Get Inkscape, and look at findit.svg. Look at findit.png, a rendered out image of the SVG.

Warning: It’s a huge .PNG file. But more: You don’t really get a sense of the program, looking at the PNG. You can’t arbitrarily zoom in, zoom out, and so on, and so forth. It’s not nearly as interactive an experience, as it is, looking at it in SVG. In Inkscape, hit “5″ to see the whole diagram at once. Then select something, or multiple somethings, and hit “3.” It’ll zoom in on just them. One thing you don’t get from just looking at it, is just how structured it is.

Green text is comment, and ignored. Boxes, lines, arrows, and so on, are also “comments,” and also ignored. Navy text is titles, names. Like, names of classes, functions, variables. Red text is ordering information. BASIC makes a comeback! All class icons have label “#CLASS”, all function icons (the lambda) have label “#FUNCTION.” Grouping is done by… well, “grouping.” That is, I used SVG grouping (the “g” element) to put things together into a structural unit.

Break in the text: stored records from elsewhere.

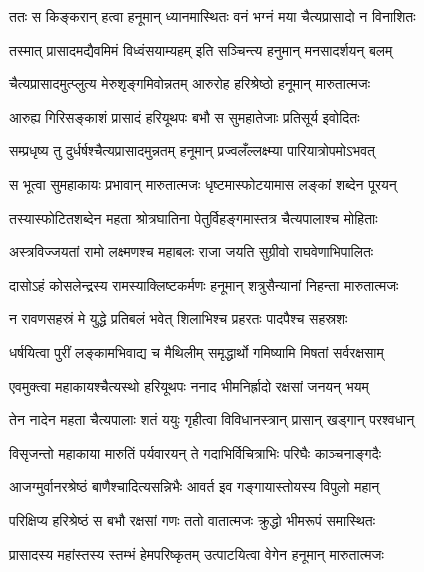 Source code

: 
\twolineshloka
{ततः स किङ्करान् हत्वा हनूमान् ध्यानमास्थितः}
{वनं भग्नं मया चैत्यप्रासादो न विनाशितः} %

\twolineshloka
{तस्मात् प्रासादमद्यैवमिमं विध्वंसयाम्यहम्}
{इति सञ्चिन्त्य हनुमान् मनसादर्शयन् बलम्} %

\twolineshloka
{चैत्यप्रासादमुत्प्लुत्य मेरुशृङ्गमिवोन्नतम्}
{आरुरोह हरिश्रेष्ठो हनूमान् मारुतात्मजः} %

\twolineshloka
{आरुह्य गिरिसङ्काशं प्रासादं हरियूथपः}
{बभौ स सुमहातेजाः प्रतिसूर्य इवोदितः} %

\twolineshloka
{सम्प्रधृष्य तु दुर्धर्षश्चैत्यप्रासादमुन्नतम्}
{हनूमान् प्रज्वलँल्लक्ष्म्या पारियात्रोपमोऽभवत्} %

\twolineshloka
{स भूत्वा सुमहाकायः प्रभावान् मारुतात्मजः}
{धृष्टमास्फोटयामास लङ्कां शब्देन पूरयन्} %

\twolineshloka
{तस्यास्फोटितशब्देन महता श्रोत्रघातिना}
{पेतुर्विहङ्गमास्तत्र चैत्यपालाश्च मोहिताः} %

\twolineshloka
{अस्त्रविज्जयतां रामो लक्ष्मणश्च महाबलः}
{राजा जयति सुग्रीवो राघवेणाभिपालितः} %

\twolineshloka
{दासोऽहं कोसलेन्द्रस्य रामस्याक्लिष्टकर्मणः}
{हनूमान् शत्रुसैन्यानां निहन्ता मारुतात्मजः} %

\twolineshloka
{न रावणसहस्रं मे युद्धे प्रतिबलं भवेत्}
{शिलाभिश्च प्रहरतः पादपैश्च सहस्रशः} %

\twolineshloka
{धर्षयित्वा पुरीं लङ्कामभिवाद्य च मैथिलीम्}
{समृद्धार्थो गमिष्यामि मिषतां सर्वरक्षसाम्} %

\twolineshloka
{एवमुक्त्वा महाकायश्चैत्यस्थो हरियूथपः}
{ननाद भीमनिर्ह्रादो रक्षसां जनयन् भयम्} %

\twolineshloka
{तेन नादेन महता चैत्यपालाः शतं ययुः}
{गृहीत्वा विविधानस्त्रान् प्रासान् खड्गान् परश्वधान्} %

\twolineshloka
{विसृजन्तो महाकाया मारुतिं पर्यवारयन्}
{ते गदाभिर्विचित्राभिः परिघैः काञ्चनाङ्गदैः} %

\twolineshloka
{आजग्मुर्वानरश्रेष्ठं बाणैश्चादित्यसन्निभैः}
{आवर्त इव गङ्गायास्तोयस्य विपुलो महान्} %

\twolineshloka
{परिक्षिप्य हरिश्रेष्ठं स बभौ रक्षसां गणः}
{ततो वातात्मजः क्रुद्धो भीमरूपं समास्थितः} %

\twolineshloka
{प्रासादस्य महांस्तस्य स्तम्भं हेमपरिष्कृतम्}
{उत्पाटयित्वा वेगेन हनूमान् मारुतात्मजः} %

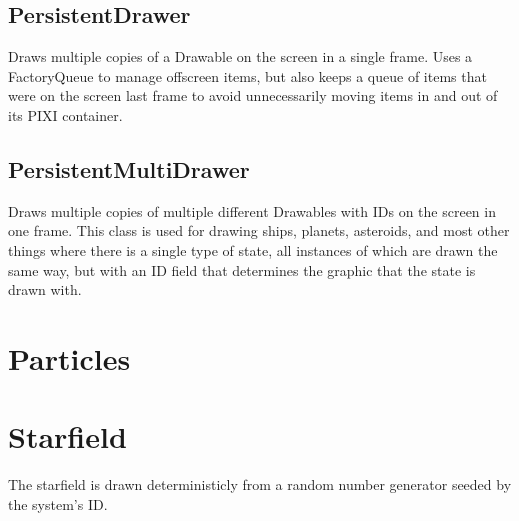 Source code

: \documentclass{article}
\begin{document}
\subsection{PersistentDrawer}
Draws multiple copies of a Drawable on the screen in a single frame. Uses a FactoryQueue to manage offscreen items, but also keeps a queue of items that were on the screen last frame to avoid unnecessarily moving items in and out of its PIXI container.

\subsection{PersistentMultiDrawer}
Draws multiple copies of multiple different Drawables with IDs on the screen in one frame. This class is used for drawing ships, planets, asteroids, and most other things where there is a single type of state, all instances of which are drawn the same way, but with an ID field that determines the graphic that the state is drawn with.


\section{Particles}


\section{Starfield}
The starfield is drawn deterministicly from a random number generator seeded by the system's ID. 
\end{document}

A bit more about grouping: Suppose you have a group of:

red “210″ navy “LineObject” the group labelled “#CLASS” some other groups, defining functions

What this means is that, at rank “210″ in the ordering of the output file, define the class “LineObject,” and give it the functions defined in the subgroups. The actual graphic within the group labelled “#CLASS” is unimportant for programmatic interpretation. But for us humans, I always used the same graphic to represent a class. (No-brainer, here.) So, if you look at this, and you look at the structure, you should be able to see: It shouldn’t be impossible to decode this, and write out an “.SVG -> .PY” compiler. I wrote a very simple one, as a proof of concept. It only did a little “Hello, World.” But I may just actually up and write the whole thing. We’ll see how it goes. It might be possible, even, to write an import hook, such that Python automatically transforms the .svg into .py, or some other transformation, so that you don’t have to do anything special. I don’t quite remember all the Python module hackery stuff, but I may check it out [..]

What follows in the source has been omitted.